Task — The result should be the listing below restated word for word, with images left out.

Data for review —
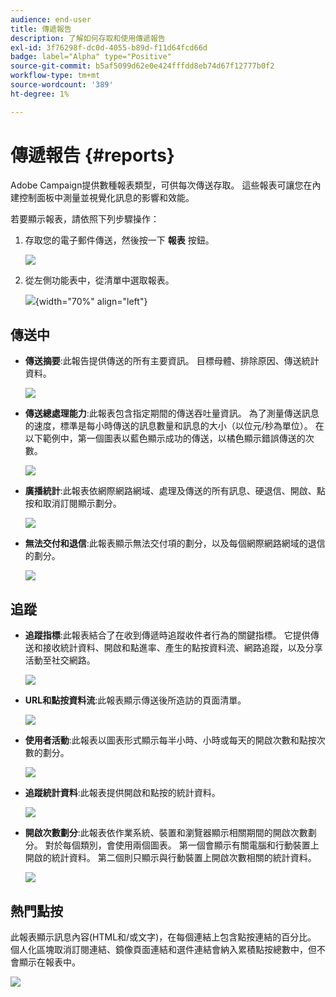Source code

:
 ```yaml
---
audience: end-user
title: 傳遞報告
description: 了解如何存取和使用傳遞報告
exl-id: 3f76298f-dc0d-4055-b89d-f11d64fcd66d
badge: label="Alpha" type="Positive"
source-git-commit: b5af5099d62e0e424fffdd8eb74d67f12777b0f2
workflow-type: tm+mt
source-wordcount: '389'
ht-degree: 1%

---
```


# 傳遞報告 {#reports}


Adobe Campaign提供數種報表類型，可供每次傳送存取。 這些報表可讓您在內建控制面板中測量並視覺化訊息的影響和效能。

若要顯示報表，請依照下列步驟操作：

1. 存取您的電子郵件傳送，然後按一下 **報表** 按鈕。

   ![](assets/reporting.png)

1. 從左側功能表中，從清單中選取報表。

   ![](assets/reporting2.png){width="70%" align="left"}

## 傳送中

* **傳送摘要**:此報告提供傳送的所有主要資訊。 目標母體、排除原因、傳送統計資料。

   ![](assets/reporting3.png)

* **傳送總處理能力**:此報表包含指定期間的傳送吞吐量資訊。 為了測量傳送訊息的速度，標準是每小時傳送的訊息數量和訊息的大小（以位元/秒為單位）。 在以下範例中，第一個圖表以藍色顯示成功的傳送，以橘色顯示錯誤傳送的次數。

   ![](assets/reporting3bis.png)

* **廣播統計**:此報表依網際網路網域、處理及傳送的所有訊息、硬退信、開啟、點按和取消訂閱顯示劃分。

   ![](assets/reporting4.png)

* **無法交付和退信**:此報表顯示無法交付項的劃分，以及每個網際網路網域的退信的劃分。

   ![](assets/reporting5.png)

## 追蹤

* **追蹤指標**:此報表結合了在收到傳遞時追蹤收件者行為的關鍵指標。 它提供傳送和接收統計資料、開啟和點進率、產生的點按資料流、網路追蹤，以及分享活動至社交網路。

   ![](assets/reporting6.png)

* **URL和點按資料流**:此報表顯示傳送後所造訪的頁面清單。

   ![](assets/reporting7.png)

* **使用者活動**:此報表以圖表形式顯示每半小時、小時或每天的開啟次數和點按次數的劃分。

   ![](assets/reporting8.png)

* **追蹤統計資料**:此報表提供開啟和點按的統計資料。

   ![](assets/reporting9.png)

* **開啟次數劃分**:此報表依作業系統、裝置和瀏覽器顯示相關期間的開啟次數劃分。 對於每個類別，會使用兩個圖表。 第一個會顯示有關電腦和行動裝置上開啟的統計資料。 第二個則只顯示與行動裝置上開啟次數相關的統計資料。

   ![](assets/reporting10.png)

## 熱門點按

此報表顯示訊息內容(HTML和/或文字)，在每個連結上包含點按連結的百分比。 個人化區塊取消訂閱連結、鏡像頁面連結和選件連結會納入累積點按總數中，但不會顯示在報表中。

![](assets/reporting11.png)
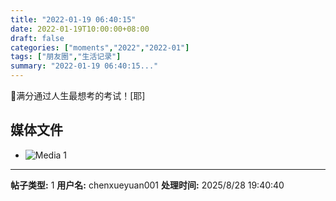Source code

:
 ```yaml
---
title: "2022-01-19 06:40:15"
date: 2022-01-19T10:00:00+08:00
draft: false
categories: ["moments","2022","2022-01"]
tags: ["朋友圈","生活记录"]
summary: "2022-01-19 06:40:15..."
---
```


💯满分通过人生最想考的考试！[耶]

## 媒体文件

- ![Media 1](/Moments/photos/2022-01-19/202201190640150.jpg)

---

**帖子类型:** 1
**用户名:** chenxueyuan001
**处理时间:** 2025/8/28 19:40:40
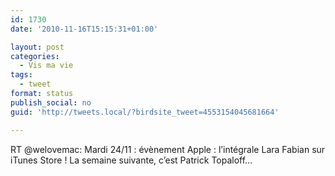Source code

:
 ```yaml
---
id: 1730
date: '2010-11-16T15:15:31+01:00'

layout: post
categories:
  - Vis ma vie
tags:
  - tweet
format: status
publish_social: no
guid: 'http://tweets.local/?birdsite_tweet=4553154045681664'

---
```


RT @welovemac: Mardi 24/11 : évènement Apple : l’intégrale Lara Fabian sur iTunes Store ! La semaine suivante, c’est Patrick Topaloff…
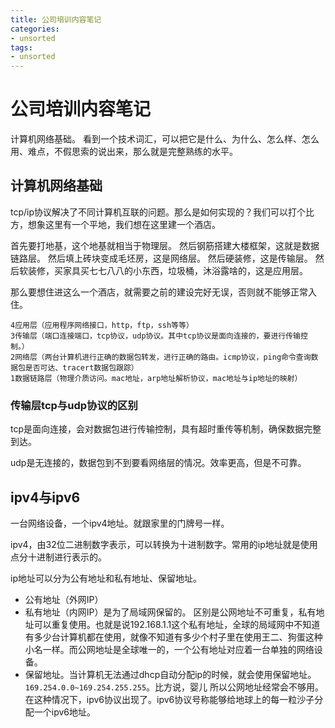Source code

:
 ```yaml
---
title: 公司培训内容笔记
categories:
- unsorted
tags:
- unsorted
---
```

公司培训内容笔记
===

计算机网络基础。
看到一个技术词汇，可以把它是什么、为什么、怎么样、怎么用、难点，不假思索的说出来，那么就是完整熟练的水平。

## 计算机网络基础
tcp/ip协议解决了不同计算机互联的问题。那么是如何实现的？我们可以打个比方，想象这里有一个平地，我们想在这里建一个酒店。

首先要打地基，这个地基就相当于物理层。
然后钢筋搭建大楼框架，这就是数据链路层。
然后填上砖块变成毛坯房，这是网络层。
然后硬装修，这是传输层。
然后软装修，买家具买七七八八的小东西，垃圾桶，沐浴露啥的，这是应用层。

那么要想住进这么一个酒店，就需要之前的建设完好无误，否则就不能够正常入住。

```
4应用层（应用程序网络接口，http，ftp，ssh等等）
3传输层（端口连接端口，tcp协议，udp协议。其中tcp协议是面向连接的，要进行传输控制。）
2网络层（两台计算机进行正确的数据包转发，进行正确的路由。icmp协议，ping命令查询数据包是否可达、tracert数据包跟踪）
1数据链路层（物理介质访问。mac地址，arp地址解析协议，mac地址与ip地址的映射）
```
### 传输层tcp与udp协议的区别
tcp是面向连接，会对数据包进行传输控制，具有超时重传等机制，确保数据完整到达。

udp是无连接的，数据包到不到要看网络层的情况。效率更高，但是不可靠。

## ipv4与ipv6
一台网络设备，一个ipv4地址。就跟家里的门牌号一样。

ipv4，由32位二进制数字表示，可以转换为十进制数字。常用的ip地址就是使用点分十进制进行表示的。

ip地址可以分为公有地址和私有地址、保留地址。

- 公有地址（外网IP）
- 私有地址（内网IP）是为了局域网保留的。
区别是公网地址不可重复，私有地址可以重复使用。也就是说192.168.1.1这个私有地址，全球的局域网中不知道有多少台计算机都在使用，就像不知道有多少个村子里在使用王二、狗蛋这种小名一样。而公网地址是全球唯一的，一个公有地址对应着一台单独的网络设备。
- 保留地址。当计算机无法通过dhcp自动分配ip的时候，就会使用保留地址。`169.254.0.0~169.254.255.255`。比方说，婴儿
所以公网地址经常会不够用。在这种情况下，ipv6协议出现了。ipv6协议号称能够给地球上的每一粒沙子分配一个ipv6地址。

Task output —
Source code

:
 ```yaml
---
audience: end-user
title: 傳遞報告
description: 了解如何存取和使用傳遞報告
exl-id: 3f76298f-dc0d-4055-b89d-f11d64fcd66d
badge: label="Alpha" type="Positive"
source-git-commit: b5af5099d62e0e424fffdd8eb74d67f12777b0f2
workflow-type: tm+mt
source-wordcount: '389'
ht-degree: 1%

---
```


# 傳遞報告 {#reports}


Adobe Campaign提供數種報表類型，可供每次傳送存取。 這些報表可讓您在內建控制面板中測量並視覺化訊息的影響和效能。

若要顯示報表，請依照下列步驟操作：

1. 存取您的電子郵件傳送，然後按一下 **報表** 按鈕。

   ![](assets/reporting.png)

1. 從左側功能表中，從清單中選取報表。

   ![](assets/reporting2.png){width="70%" align="left"}

## 傳送中

* **傳送摘要**:此報告提供傳送的所有主要資訊。 目標母體、排除原因、傳送統計資料。

   ![](assets/reporting3.png)

* **傳送總處理能力**:此報表包含指定期間的傳送吞吐量資訊。 為了測量傳送訊息的速度，標準是每小時傳送的訊息數量和訊息的大小（以位元/秒為單位）。 在以下範例中，第一個圖表以藍色顯示成功的傳送，以橘色顯示錯誤傳送的次數。

   ![](assets/reporting3bis.png)

* **廣播統計**:此報表依網際網路網域、處理及傳送的所有訊息、硬退信、開啟、點按和取消訂閱顯示劃分。

   ![](assets/reporting4.png)

* **無法交付和退信**:此報表顯示無法交付項的劃分，以及每個網際網路網域的退信的劃分。

   ![](assets/reporting5.png)

## 追蹤

* **追蹤指標**:此報表結合了在收到傳遞時追蹤收件者行為的關鍵指標。 它提供傳送和接收統計資料、開啟和點進率、產生的點按資料流、網路追蹤，以及分享活動至社交網路。

   ![](assets/reporting6.png)

* **URL和點按資料流**:此報表顯示傳送後所造訪的頁面清單。

   ![](assets/reporting7.png)

* **使用者活動**:此報表以圖表形式顯示每半小時、小時或每天的開啟次數和點按次數的劃分。

   ![](assets/reporting8.png)

* **追蹤統計資料**:此報表提供開啟和點按的統計資料。

   ![](assets/reporting9.png)

* **開啟次數劃分**:此報表依作業系統、裝置和瀏覽器顯示相關期間的開啟次數劃分。 對於每個類別，會使用兩個圖表。 第一個會顯示有關電腦和行動裝置上開啟的統計資料。 第二個則只顯示與行動裝置上開啟次數相關的統計資料。

   ![](assets/reporting10.png)

## 熱門點按

此報表顯示訊息內容(HTML和/或文字)，在每個連結上包含點按連結的百分比。 個人化區塊取消訂閱連結、鏡像頁面連結和選件連結會納入累積點按總數中，但不會顯示在報表中。

![](assets/reporting11.png)
Source code

:
 ```yaml
---
title: "2022-01-19 06:40:15"
date: 2022-01-19T10:00:00+08:00
draft: false
categories: ["moments","2022","2022-01"]
tags: ["朋友圈","生活记录"]
summary: "2022-01-19 06:40:15..."
---
```


💯满分通过人生最想考的考试！[耶]

## 媒体文件

- ![Media 1](/Moments/photos/2022-01-19/202201190640150.jpg)

---

**帖子类型:** 1
**用户名:** chenxueyuan001
**处理时间:** 2025/8/28 19:40:40
Source code

:
 ```yaml
---
id: 1730
date: '2010-11-16T15:15:31+01:00'

layout: post
categories:
  - Vis ma vie
tags:
  - tweet
format: status
publish_social: no
guid: 'http://tweets.local/?birdsite_tweet=4553154045681664'

---
```


RT @welovemac: Mardi 24/11 : évènement Apple : l’intégrale Lara Fabian sur iTunes Store ! La semaine suivante, c’est Patrick Topaloff…
Source code

:
 ```yaml
---
title: 公司培训内容笔记
categories:
- unsorted
tags:
- unsorted
---
```

公司培训内容笔记
===

计算机网络基础。
看到一个技术词汇，可以把它是什么、为什么、怎么样、怎么用、难点，不假思索的说出来，那么就是完整熟练的水平。

## 计算机网络基础
tcp/ip协议解决了不同计算机互联的问题。那么是如何实现的？我们可以打个比方，想象这里有一个平地，我们想在这里建一个酒店。

首先要打地基，这个地基就相当于物理层。
然后钢筋搭建大楼框架，这就是数据链路层。
然后填上砖块变成毛坯房，这是网络层。
然后硬装修，这是传输层。
然后软装修，买家具买七七八八的小东西，垃圾桶，沐浴露啥的，这是应用层。

那么要想住进这么一个酒店，就需要之前的建设完好无误，否则就不能够正常入住。

```
4应用层（应用程序网络接口，http，ftp，ssh等等）
3传输层（端口连接端口，tcp协议，udp协议。其中tcp协议是面向连接的，要进行传输控制。）
2网络层（两台计算机进行正确的数据包转发，进行正确的路由。icmp协议，ping命令查询数据包是否可达、tracert数据包跟踪）
1数据链路层（物理介质访问。mac地址，arp地址解析协议，mac地址与ip地址的映射）
```
### 传输层tcp与udp协议的区别
tcp是面向连接，会对数据包进行传输控制，具有超时重传等机制，确保数据完整到达。

udp是无连接的，数据包到不到要看网络层的情况。效率更高，但是不可靠。

## ipv4与ipv6
一台网络设备，一个ipv4地址。就跟家里的门牌号一样。

ipv4，由32位二进制数字表示，可以转换为十进制数字。常用的ip地址就是使用点分十进制进行表示的。

ip地址可以分为公有地址和私有地址、保留地址。

- 公有地址（外网IP）
- 私有地址（内网IP）是为了局域网保留的。
区别是公网地址不可重复，私有地址可以重复使用。也就是说192.168.1.1这个私有地址，全球的局域网中不知道有多少台计算机都在使用，就像不知道有多少个村子里在使用王二、狗蛋这种小名一样。而公网地址是全球唯一的，一个公有地址对应着一台单独的网络设备。
- 保留地址。当计算机无法通过dhcp自动分配ip的时候，就会使用保留地址。`169.254.0.0~169.254.255.255`。比方说，婴儿
所以公网地址经常会不够用。在这种情况下，ipv6协议出现了。ipv6协议号称能够给地球上的每一粒沙子分配一个ipv6地址。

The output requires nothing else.